Print each entry below precisely as shown.
*** SUPPLIED INFORMATION ***
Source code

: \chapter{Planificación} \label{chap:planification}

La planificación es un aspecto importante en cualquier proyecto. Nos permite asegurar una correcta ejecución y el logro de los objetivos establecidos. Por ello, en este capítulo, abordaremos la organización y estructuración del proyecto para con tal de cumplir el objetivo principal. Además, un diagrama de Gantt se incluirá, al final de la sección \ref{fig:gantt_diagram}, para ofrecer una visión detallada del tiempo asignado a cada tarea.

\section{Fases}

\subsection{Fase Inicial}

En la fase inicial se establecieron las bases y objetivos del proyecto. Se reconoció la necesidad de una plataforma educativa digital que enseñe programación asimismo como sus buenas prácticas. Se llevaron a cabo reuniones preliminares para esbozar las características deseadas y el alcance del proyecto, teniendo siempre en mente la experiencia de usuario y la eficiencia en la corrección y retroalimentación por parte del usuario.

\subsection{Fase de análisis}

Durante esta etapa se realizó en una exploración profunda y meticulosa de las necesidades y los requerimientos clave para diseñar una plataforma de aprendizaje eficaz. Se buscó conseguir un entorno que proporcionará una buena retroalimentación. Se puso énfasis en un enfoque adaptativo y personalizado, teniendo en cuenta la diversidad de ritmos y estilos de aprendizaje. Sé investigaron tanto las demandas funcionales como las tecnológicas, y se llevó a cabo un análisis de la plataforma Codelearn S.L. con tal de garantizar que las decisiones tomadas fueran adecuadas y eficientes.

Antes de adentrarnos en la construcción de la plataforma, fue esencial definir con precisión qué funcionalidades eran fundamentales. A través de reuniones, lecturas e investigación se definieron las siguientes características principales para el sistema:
*** End of SUPPLIED INFORMATION ***
> [EXPECTED ANSWER]:
Source code

: \chapter{Planificación} \label{chap:planification}

La planificación es un aspecto importante en cualquier proyecto. Nos permite asegurar una correcta ejecución y el logro de los objetivos establecidos. Por ello, en este capítulo, abordaremos la organización y estructuración del proyecto para con tal de cumplir el objetivo principal. Además, un diagrama de Gantt se incluirá, al final de la sección \ref{fig:gantt_diagram}, para ofrecer una visión detallada del tiempo asignado a cada tarea.

\section{Fases}

\subsection{Fase Inicial}

En la fase inicial se establecieron las bases y objetivos del proyecto. Se reconoció la necesidad de una plataforma educativa digital que enseñe programación asimismo como sus buenas prácticas. Se llevaron a cabo reuniones preliminares para esbozar las características deseadas y el alcance del proyecto, teniendo siempre en mente la experiencia de usuario y la eficiencia en la corrección y retroalimentación por parte del usuario.

\subsection{Fase de análisis}

Durante esta etapa se realizó en una exploración profunda y meticulosa de las necesidades y los requerimientos clave para diseñar una plataforma de aprendizaje eficaz. Se buscó conseguir un entorno que proporcionará una buena retroalimentación. Se puso énfasis en un enfoque adaptativo y personalizado, teniendo en cuenta la diversidad de ritmos y estilos de aprendizaje. Sé investigaron tanto las demandas funcionales como las tecnológicas, y se llevó a cabo un análisis de la plataforma Codelearn S.L. con tal de garantizar que las decisiones tomadas fueran adecuadas y eficientes.

Antes de adentrarnos en la construcción de la plataforma, fue esencial definir con precisión qué funcionalidades eran fundamentales. A través de reuniones, lecturas e investigación se definieron las siguientes características principales para el sistema:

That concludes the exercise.